WHAT YOU HAVE TO DO ▸
Locate every line in the records below that contains the word "videos", and copy each one.

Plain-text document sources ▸
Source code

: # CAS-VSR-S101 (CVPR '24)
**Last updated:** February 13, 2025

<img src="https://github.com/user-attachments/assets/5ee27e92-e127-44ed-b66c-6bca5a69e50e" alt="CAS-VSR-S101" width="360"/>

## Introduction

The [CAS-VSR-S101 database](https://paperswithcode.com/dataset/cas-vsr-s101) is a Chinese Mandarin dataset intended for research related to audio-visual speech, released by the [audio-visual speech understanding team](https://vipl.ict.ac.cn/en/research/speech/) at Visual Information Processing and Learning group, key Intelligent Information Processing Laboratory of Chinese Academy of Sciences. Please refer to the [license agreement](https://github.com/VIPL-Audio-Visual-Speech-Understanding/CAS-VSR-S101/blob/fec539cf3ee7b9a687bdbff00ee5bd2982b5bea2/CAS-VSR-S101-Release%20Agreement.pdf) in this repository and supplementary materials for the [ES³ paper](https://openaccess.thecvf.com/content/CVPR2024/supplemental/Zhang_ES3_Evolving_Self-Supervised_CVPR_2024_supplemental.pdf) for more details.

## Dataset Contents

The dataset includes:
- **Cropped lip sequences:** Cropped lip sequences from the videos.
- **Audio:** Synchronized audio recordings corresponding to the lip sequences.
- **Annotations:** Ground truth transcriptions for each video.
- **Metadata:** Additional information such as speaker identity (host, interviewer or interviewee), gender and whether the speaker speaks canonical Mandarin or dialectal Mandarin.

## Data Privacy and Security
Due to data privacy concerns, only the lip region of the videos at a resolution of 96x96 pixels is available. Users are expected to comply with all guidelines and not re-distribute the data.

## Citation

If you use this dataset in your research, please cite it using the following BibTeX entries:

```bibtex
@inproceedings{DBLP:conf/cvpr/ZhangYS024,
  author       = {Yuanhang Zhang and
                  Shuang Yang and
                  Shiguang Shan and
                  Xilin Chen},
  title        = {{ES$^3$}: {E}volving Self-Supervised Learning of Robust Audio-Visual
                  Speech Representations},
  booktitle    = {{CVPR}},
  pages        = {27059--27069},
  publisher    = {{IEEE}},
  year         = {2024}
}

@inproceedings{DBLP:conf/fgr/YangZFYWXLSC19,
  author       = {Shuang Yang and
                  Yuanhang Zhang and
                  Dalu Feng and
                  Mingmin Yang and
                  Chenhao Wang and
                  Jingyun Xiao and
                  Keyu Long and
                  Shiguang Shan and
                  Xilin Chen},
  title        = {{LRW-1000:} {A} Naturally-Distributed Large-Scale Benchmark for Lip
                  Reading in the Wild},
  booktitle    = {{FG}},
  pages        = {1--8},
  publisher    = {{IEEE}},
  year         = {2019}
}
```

ANSWER TO THIS PROBLEM ▸
- **Cropped lip sequences:** Cropped lip sequences from the videos.
Due to data privacy concerns, only the lip region of the videos at a resolution of 96x96 pixels is available. Users are expected to comply with all guidelines and not re-distribute the data.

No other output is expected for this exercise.